Which lines of the records below contain the word "test"? Report each of them in full.

======

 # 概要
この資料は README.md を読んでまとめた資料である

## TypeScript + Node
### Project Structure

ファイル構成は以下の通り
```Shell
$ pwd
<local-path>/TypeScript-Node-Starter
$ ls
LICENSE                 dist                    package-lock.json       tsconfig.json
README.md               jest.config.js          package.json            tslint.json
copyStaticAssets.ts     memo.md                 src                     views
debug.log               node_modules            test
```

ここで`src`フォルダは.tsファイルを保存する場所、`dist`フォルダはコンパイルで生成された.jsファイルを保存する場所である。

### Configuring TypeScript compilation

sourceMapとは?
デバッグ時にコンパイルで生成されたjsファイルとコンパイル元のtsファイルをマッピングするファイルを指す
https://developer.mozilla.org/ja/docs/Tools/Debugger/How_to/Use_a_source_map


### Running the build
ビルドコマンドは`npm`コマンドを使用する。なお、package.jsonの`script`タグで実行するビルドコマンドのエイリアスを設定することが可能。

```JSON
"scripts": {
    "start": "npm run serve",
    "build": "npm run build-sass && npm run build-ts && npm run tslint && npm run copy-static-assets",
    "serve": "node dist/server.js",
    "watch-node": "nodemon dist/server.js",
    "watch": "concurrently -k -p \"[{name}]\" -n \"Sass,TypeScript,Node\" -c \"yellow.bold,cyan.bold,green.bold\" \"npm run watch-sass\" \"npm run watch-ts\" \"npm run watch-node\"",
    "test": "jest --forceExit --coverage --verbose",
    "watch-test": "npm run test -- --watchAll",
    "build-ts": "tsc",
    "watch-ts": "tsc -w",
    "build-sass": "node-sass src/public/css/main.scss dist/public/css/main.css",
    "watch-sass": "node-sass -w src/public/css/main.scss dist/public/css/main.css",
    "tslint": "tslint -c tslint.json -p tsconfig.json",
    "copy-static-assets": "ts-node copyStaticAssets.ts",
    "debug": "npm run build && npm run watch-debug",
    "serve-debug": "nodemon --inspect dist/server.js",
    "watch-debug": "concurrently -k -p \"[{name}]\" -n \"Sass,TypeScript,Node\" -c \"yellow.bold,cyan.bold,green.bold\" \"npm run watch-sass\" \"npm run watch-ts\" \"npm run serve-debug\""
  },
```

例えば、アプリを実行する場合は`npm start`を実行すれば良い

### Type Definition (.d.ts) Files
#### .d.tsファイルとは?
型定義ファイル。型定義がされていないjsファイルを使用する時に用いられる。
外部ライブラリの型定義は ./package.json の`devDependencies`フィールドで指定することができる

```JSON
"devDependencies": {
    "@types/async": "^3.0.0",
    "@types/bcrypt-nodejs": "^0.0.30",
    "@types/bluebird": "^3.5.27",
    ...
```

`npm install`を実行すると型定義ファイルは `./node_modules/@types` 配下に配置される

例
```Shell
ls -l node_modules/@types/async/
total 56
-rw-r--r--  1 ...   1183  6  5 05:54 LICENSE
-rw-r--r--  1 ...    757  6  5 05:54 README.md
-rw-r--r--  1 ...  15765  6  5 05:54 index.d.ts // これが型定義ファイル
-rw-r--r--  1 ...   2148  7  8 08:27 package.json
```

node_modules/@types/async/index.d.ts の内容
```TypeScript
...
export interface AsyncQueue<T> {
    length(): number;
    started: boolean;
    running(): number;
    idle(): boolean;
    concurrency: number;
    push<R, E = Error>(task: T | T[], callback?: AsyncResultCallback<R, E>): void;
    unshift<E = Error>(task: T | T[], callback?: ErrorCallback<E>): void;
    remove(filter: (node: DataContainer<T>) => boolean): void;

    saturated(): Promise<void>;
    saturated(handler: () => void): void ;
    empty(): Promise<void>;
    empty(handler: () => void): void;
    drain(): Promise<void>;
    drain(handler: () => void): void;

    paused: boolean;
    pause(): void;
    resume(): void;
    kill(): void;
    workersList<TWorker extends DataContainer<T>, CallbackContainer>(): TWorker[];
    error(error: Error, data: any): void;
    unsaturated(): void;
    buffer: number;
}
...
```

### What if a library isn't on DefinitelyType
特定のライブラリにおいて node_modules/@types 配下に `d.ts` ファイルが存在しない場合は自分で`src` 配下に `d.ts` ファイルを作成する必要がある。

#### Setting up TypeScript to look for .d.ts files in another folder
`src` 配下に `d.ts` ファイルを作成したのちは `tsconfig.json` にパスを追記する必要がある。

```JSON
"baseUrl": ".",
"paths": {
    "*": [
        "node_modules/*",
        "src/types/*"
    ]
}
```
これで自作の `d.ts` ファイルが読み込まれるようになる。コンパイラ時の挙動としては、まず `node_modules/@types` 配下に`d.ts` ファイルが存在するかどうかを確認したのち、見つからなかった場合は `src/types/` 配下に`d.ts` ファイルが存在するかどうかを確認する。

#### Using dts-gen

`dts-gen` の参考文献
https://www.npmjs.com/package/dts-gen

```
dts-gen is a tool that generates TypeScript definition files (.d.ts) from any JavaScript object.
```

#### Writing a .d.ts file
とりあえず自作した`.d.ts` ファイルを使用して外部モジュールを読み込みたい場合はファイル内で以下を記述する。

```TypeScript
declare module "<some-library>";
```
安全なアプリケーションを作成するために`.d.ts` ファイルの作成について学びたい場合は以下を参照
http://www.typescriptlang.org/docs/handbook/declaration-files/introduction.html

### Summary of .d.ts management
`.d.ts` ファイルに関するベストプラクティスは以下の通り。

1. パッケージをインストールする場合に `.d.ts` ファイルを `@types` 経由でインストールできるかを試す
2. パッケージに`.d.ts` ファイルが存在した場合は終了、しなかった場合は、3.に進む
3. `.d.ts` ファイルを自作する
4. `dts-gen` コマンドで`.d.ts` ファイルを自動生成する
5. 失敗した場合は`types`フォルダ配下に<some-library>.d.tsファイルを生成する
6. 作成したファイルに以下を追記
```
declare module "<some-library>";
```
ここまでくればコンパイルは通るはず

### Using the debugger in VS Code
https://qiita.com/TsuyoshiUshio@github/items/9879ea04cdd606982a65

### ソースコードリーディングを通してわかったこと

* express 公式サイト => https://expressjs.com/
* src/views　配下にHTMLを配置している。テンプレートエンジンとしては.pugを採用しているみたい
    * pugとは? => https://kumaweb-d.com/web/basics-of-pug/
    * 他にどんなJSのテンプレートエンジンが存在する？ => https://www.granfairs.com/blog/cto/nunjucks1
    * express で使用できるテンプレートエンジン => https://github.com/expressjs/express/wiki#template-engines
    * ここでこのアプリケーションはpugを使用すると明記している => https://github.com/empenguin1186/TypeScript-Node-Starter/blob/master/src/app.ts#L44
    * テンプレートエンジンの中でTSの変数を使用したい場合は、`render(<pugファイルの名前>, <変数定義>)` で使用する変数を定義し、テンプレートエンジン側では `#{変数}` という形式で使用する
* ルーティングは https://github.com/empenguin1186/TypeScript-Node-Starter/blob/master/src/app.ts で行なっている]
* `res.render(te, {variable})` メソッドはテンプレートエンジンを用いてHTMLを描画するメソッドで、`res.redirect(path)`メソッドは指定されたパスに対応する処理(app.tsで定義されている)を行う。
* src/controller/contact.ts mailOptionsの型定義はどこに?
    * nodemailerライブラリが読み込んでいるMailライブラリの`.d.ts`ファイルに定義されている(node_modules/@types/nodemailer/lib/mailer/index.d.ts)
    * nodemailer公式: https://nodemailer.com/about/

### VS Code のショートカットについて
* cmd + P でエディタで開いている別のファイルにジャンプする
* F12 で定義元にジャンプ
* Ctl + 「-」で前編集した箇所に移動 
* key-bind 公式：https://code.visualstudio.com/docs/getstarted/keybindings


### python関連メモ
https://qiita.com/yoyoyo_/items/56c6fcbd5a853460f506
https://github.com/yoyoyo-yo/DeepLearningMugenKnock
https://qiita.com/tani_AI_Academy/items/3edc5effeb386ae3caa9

======

**Solution below**
debug.log               node_modules            test
    "test": "jest --forceExit --coverage --verbose",
    "watch-test": "npm run test -- --watchAll",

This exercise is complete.